Una grande collezione di figuracce, davanti agli indigeni ribelli nelle colonie quanto ai miliziani internazionalisti nella guerra di Spagna, dalla pacificazione della Libia dopo la Marcia su Roma all’occupazione dell’Albania. Botte sui denti, con l’aggravante dell’incapacità nazionale di imparare la lezione e con la sola attenuante della conclusione vittoriosa di tutte le campagne militari, successi finali controproducenti, che nascondevano gli smacchi. Deboli ma presuntuosi, fin quando l’arroganza del regime non ci cacciò nel calderone della seconda guerra mondiale. a quel punto il bluff venne smascherato. E fu la caduta.
Le mirabolanti imprese, analizzate nei dettagli dallo storico parmense, hanno un principio nelle sabbie della quarta sponda, una fine nelle pietraie albanesi e un complice, un compartecipe delle operazioni belliche da operetta care al fascismo: il generale Graziani, lo “Scipionico” repressore delle guerriglia libica.
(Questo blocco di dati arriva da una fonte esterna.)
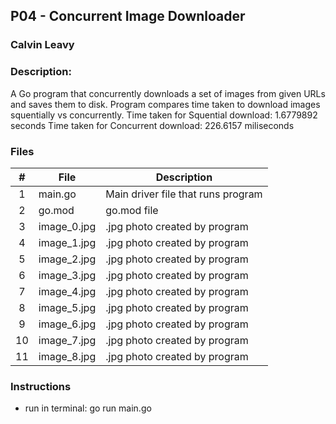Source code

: ## P04 - Concurrent Image Downloader
### Calvin Leavy
### Description:

A Go program that concurrently downloads a set of images from given URLs and saves them to disk. 
Program compares time taken to download images squentially vs concurrently.
Time taken for Squential download: 1.6779892 seconds
Time taken for Concurrent download: 226.6157 miliseconds

### Files

|   #   | File            | Description                                        |
| :---: | --------------- | -------------------------------------------------- |
|   1   | main.go         | Main driver file that runs program                 |
|   2   | go.mod          | go.mod file                                        |
|   3   | image_0.jpg    | .jpg photo created by program                             |
|   4   | image_1.jpg    | .jpg photo created by program                             |
|   5   | image_2.jpg    | .jpg photo created by program                             |
|   6   | image_3.jpg    | .jpg photo created by program                             |
|   7   | image_4.jpg    | .jpg photo created by program                             |
|   8   | image_5.jpg    | .jpg photo created by program                             |
|   9   | image_6.jpg    | .jpg photo created by program                             |
|   10   | image_7.jpg    | .jpg photo created by program                             |
|   11   | image_8.jpg    | .jpg photo created by program                             |

### Instructions

- run in terminal: go run main.go
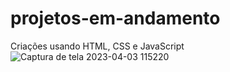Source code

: # projetos-em-andamento

Criações usando HTML, CSS e JavaScript
![Captura de tela 2023-04-03 115220](https://user-images.githubusercontent.com/127167230/229546997-d04da9f3-e6d5-471e-acaa-62ded4e8dc04.png)
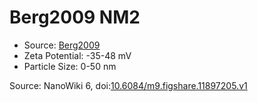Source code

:<a name="material" />

# Berg2009 NM2
<script type="application/ld+json">
  {
    "@context": "https://schema.org/",
    "@type": "ChemicalSubstance",
    "@id": "https://egonw.github.io/nanowiki/nanowiki146.html#material",
    "http://purl.org/dc/terms/conformsTo":
      {
        "@type": "CreativeWork",
        "@id": "https://bioschemas.org/profiles/ChemicalSubstance/0.4-RELEASE/"
      },
    "identfier": "146",
    "name": "Berg2009 NM2",
    "url": "https://egonw.github.io/nanowiki/nanowiki146.html#material",
    "sameAs": "http://127.0.0.1/mediawiki/index.php/Special:URIResolver/Berg2009_NM2"
  }
</script>


* Source: [Berg2009](articleBerg2009.md)
* Zeta Potential: -35-48 mV
* Particle Size: 0-50 nm


Source: NanoWiki 6, doi:[10.6084/m9.figshare.11897205.v1](https://doi.org/10.6084/m9.figshare.11897205.v1)

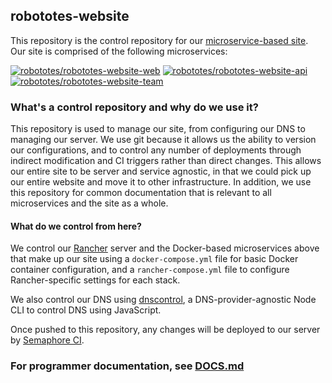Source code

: ## robototes-website

This repository is the control repository for our [microservice-based site](https://www.robototes.com). Our site is comprised of
the following microservices:

[![robototes/robototes-website-web](https://img.shields.io/badge/service-web-green.svg)](https://github.com/robototes/robototes-website-web)
[![robototes/robototes-website-api](https://img.shields.io/badge/service-api-green.svg)](https://github.com/robototes/robototes-website-api)
[![robototes/robototes-website-team](https://img.shields.io/badge/service-team-green.svg)](https://github.com/robototes/robototes-website-team)

### What's a control repository and why do we use it?

This repository is used to manage our site, from configuring our DNS to managing our server. We use git because it allows us the
ability to version our configurations, and to control any number of deployments through indirect modification and CI triggers
rather than direct changes. This allows our entire site to be server and service agnostic, in that we could pick up our entire
website and move it to other infrastructure. In addition, we use this repository for common documentation that is relevant to all
microservices and the site as a whole.

#### What do we control from here?

We control our [Rancher](https://rancher.com) server and the Docker-based microservices above that make up our site using a
`docker-compose.yml` file for basic Docker container configuration, and a `rancher-compose.yml` file to configure Rancher-specific
settings for each stack.

We also control our DNS using [dnscontrol](https://github.com/StackExchange/dnscontrol), a DNS-provider-agnostic Node CLI to
control DNS using JavaScript.

Once pushed to this repository, any changes will be deployed to our server by
[Semaphore CI](https://semaphoreci.com/robototes).

### For programmer documentation, see [DOCS.md](https://github.com/robototes/robototes-website/blob/master/DOCS.md)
Imbelle nelle battaglie contro gli eserciti inglesi e alleati, riuscì a macchiarsi, da governatore dell’Etiopia, nel 1937, del più grave genocidio religioso in Africa fino all’avvento dell’Isis: il massacro dei copti a Debra Libanos.
Alle campagne africane, seguirono la partecipazione militare semiclandestina alla sanguinosa guerra civile spagnola – militari e legionari fingevano d’essere volontari o anche “mercenari” nell’esercito di Franco – e la buffonata della conquista dell’Albania, alla vigilia della seconda guerra mondiale.
A quel punto, il sogno di grandezza di Mussolini e gli sforzi bellici precedenti avevano intaccato il già ridotto potenziale militare italiano. La consapevolezza dell’impreparazione aveva costretto il Duce a rinunciare ad entrare in azione fin dal settembre 1939. Ma restare a guardare lo deprimeva, gli provocava un dolore inconfessato, taciuto finanche al genero Galeazzo Ciano, ministro degli esteri. Per lui erano tante occasioni perdute, di cui si limitava a lamentarsi al telefono con l’amante Claretta Petacci.
“La Germania vincerà la guerra nel più breve tempo possibile, sia per la sua grande potenza e per l’addestramento degli uomini, sia per l’impiego, a breve scadenza, di armi sbalorditive”.
Fremeva, era sicuro che Hitler avrebbe fatto un boccone dell’Europa ed anche in fretta, mentre lui soffriva inerte.
La scelta di salire sul carro dei vincitori maturò nel marzo 1940. Gli servivano poche migliaia di morti per sedere al tavolo della pace e il dado andava tratto al più presto, pur sapendo – come fa notare Bussoni - che le Forze Armate italiane non erano minimamente in grado di sostenere una qualsiasi guerra e che le Colonie sarebbero state lasciate a soccombere, un destino inevitabile.
Presa la “decisione irrevocabile”, restava da stabilire “l’ora segnata dal destino”, lasciando ancora una volta tutto l’apparato militare e bellico italiano in uno stato di sconvolgente disorganizzazione, di totale mancanza di piani preordinati, di carenza assoluta di uomini e mezzi. Non erano bastate divise, adunate e parate a fare degli italiani un popolo guerriero: le Forze Armate riproducevano l’immagine del Paese, con tutte le contraddizioni e i difetti nascosti dalla propaganda mussoliniana.
L’improvvisazione al potere. Mancò la forza, la fortuna non c’entra.